Morning reading: Return logistics
Adam wishes you a happy shopping season.
Every word of Amanda Mull’s “Unhappy Returns” about the madness and disaster of “reverse logistics” is intriguing or horrifying. Every word is essential.
Some online retailers encourage you to buy clothes in one size smaller and on larger than your expected size (a.k.a. “bracketing”) knowing that the two returns for each one item you keep will not go back on a shelf. But…
…returns don’t seem like a problem that can necessarily get solved completely. As the places where people used to buy clothes or stationery or kids’ toys in person are pushed out of business, online shopping becomes even more of a necessity. And Americans will probably continue to buy more than they intend to keep, even if it means an extra trip to the UPS store. Prices will go up to account for how expensive it is to send all this unwanted stuff back and forth, and companies will make nonbinding sustainability pledges that attract positive headlines while still shoveling things into landfills. They will do so until that is no longer legal, or no longer profitable for the largest and most powerful retailers, at which point they’ll force their customers to get used to something else.
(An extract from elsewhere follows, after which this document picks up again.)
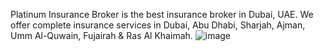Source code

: Platinum Insurance Broker is the best insurance broker in Dubai, UAE. We offer complete insurance services in Dubai, Abu Dhabi, Sharjah, Ajman, Umm Al-Quwain, Fujairah &amp; Ras Al Khaimah.
![image](https://github.com/PlatinumInsurance/PlatinumInsurance/assets/138862647/a5db42f5-2475-4cc6-ba75-36fed6473164)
When surveyed about their preferences, big majorities of Americans under 40 say that they’d happily pay more to patronize businesses that aren’t wasteful or harmful to the environment. That is the right answer when another human asks you whether you care about the future of the planet. But the receipts tell a different story so far: Those same shoppers do a far larger portion of their shopping online than their older counterparts do, and they’re also more likely to place big orders, buying items in multiple sizes and colors, with the intention of sending some back. That’s the slick thing about shopping now. So much of it takes place in the same manner as returns—in the privacy of your own home, no human interaction or judgment required.